◆ **What is needed**:
Copy the material below verbatim from the line with "avoiding the task." to the line with "experiment with Unity.", both lines included, omitting pictures and every line outside that range.

◆ **Dataset**:
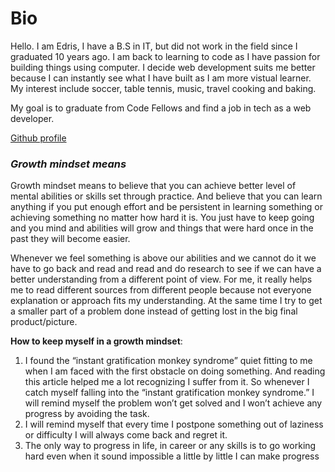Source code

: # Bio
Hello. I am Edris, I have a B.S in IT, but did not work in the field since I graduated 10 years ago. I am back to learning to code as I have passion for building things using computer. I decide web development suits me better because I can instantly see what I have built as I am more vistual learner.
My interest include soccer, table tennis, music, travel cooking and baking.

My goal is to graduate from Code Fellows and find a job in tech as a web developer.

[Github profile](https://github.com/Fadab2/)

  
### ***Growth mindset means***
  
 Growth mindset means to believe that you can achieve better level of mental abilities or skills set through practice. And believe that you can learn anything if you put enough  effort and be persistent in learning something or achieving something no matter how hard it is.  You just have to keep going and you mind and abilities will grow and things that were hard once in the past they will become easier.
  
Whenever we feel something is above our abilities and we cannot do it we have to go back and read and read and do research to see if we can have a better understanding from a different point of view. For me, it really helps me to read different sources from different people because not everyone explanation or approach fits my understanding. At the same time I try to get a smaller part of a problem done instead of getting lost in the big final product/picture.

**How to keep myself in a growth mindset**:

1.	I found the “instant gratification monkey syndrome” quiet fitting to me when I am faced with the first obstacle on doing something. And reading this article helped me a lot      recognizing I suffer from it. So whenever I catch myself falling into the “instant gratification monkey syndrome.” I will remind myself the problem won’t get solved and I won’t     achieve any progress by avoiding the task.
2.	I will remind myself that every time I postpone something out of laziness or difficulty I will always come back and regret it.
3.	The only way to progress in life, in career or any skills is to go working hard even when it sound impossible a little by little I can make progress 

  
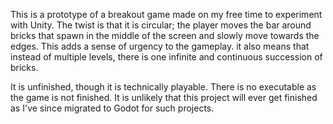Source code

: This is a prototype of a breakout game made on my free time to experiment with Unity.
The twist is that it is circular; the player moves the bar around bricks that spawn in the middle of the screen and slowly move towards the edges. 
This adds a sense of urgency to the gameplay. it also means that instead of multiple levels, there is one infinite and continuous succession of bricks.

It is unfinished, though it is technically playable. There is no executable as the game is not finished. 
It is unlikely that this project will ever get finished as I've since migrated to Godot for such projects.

---

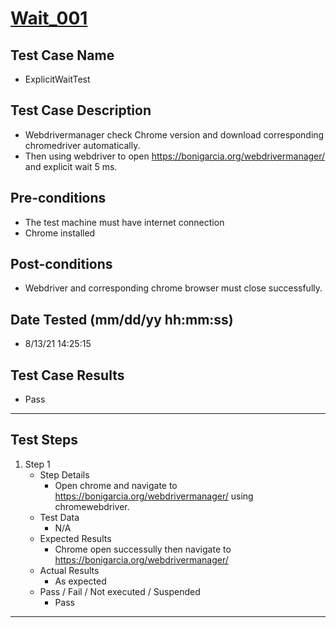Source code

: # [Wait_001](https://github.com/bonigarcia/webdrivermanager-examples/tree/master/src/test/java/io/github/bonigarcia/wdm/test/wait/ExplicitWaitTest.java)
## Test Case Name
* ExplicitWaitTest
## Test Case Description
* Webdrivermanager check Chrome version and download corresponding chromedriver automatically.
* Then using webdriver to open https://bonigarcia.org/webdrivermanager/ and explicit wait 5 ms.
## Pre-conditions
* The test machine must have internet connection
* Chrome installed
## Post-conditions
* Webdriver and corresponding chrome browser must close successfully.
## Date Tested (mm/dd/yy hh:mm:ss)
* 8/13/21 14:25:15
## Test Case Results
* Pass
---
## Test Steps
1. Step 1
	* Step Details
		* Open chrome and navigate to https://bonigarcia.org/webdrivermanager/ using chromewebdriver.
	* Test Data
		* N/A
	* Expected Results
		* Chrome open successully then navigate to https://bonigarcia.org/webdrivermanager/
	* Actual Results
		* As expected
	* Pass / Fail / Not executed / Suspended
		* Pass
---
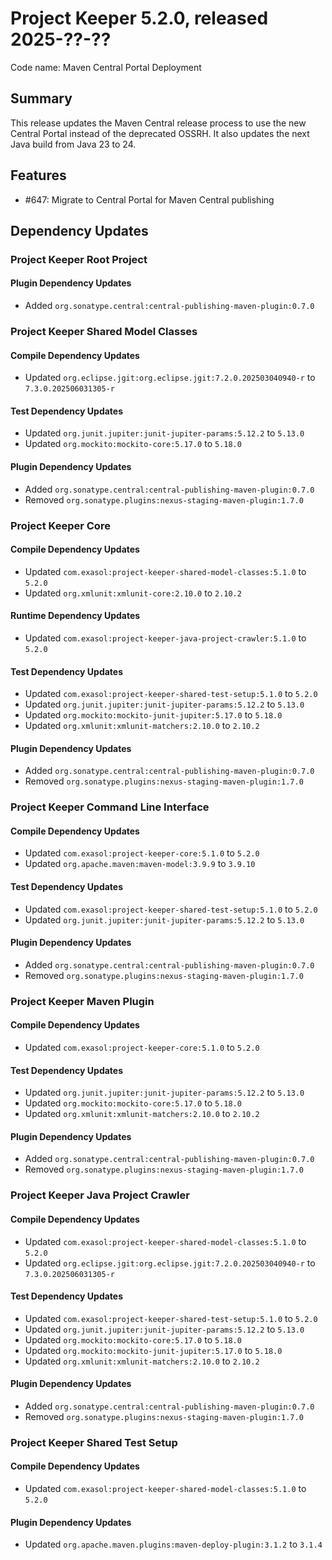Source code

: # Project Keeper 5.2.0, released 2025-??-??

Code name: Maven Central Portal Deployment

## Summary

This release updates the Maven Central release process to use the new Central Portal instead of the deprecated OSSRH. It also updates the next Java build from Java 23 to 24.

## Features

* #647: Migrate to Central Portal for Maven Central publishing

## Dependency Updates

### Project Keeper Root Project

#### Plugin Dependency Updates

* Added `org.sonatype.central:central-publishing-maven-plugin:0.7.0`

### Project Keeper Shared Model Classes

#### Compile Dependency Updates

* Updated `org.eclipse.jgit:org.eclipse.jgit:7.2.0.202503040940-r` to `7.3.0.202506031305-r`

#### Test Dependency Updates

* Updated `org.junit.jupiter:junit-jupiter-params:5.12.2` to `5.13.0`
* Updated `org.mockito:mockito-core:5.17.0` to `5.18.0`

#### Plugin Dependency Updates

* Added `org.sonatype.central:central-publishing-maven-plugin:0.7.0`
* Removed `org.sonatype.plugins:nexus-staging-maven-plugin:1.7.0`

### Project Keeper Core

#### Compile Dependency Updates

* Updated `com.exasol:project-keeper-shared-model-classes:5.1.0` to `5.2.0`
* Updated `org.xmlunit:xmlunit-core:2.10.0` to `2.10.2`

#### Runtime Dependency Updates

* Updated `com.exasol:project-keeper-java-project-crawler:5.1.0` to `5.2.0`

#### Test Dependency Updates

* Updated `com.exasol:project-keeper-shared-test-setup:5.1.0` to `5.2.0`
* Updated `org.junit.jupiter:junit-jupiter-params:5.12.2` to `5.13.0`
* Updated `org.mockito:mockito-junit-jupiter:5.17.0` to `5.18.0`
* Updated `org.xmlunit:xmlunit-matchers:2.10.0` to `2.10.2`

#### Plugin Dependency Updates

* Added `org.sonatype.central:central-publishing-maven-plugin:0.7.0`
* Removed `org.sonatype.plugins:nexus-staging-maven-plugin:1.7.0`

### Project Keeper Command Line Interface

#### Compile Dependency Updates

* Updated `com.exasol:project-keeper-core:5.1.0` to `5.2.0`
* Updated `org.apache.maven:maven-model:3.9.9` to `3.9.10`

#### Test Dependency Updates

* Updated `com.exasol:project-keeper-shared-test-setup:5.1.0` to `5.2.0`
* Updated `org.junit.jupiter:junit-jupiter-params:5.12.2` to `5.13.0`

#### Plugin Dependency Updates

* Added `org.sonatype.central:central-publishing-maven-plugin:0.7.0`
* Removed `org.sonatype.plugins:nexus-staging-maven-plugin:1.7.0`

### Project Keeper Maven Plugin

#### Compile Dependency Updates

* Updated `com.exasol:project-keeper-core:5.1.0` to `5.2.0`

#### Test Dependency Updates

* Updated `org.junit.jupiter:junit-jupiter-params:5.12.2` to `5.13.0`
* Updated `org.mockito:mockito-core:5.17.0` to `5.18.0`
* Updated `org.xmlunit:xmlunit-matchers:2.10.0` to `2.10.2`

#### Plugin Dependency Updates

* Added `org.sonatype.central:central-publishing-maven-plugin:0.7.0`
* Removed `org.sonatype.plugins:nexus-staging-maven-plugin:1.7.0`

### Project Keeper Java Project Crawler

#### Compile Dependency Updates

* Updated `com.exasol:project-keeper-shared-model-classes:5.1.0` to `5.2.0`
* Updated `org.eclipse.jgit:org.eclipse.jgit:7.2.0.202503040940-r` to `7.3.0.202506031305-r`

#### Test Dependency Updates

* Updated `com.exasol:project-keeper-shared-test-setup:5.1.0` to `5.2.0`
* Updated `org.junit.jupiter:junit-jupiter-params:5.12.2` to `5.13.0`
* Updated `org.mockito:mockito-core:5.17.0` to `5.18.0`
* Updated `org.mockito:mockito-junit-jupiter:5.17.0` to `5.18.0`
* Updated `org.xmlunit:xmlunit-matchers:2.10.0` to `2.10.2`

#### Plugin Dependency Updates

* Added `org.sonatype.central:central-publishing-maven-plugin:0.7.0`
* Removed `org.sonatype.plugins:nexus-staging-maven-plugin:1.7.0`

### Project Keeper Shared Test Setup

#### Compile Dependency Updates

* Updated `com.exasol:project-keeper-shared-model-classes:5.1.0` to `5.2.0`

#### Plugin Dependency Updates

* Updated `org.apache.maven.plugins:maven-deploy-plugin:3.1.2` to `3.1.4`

==

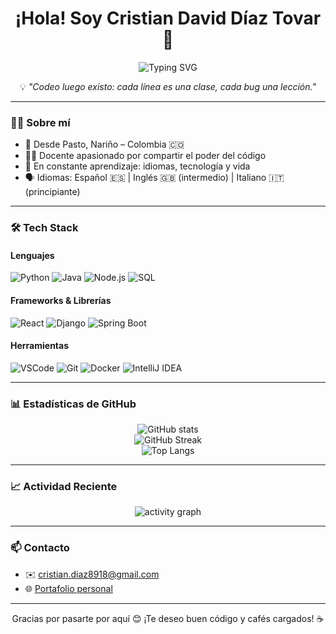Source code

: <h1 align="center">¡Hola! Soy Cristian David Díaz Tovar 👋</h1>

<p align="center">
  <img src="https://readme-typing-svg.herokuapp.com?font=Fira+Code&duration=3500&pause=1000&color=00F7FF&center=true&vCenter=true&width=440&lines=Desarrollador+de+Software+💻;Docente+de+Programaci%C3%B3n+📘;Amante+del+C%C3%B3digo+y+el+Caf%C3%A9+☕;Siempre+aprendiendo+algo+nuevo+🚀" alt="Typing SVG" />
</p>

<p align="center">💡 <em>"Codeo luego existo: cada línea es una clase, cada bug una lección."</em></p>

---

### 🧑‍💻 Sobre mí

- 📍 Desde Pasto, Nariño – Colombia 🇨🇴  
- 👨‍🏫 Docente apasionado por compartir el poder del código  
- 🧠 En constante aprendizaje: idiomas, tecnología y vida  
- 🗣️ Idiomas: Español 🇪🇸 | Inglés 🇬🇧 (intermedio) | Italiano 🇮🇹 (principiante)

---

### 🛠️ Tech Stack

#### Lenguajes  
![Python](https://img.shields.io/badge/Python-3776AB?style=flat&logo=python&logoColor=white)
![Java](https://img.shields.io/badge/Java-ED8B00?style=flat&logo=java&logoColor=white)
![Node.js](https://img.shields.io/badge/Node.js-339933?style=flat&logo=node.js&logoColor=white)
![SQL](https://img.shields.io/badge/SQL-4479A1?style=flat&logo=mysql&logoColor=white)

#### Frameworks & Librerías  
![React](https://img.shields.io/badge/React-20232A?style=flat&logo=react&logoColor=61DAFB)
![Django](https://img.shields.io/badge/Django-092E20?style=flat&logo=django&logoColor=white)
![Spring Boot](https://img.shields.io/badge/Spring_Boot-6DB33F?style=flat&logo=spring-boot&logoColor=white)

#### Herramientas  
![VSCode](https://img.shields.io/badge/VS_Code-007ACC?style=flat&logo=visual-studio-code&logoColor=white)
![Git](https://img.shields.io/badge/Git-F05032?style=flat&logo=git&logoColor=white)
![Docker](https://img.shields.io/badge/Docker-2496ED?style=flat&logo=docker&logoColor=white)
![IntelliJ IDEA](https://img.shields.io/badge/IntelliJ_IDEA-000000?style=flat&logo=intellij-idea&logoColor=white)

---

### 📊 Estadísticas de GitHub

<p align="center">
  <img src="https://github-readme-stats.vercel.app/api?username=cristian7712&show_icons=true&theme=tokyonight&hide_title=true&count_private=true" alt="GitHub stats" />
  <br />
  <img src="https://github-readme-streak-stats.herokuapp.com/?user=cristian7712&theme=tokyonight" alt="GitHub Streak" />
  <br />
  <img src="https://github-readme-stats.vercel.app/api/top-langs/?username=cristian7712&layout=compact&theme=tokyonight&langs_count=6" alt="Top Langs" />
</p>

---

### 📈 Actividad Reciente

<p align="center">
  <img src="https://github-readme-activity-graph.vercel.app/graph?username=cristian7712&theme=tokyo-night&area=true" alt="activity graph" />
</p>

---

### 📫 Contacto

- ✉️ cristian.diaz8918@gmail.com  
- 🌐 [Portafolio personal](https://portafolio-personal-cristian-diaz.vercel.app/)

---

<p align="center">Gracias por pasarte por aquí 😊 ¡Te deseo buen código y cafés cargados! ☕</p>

◆ **Response to the exercise**:
1.	I found the “instant gratification monkey syndrome” quiet fitting to me when I am faced with the first obstacle on doing something. And reading this article helped me a lot      recognizing I suffer from it. So whenever I catch myself falling into the “instant gratification monkey syndrome.” I will remind myself the problem won’t get solved and I won’t     achieve any progress by avoiding the task.
2.	I will remind myself that every time I postpone something out of laziness or difficulty I will always come back and regret it.
3.	The only way to progress in life, in career or any skills is to go working hard even when it sound impossible a little by little I can make progress 

  
Source code

: This is a prototype of a breakout game made on my free time to experiment with Unity.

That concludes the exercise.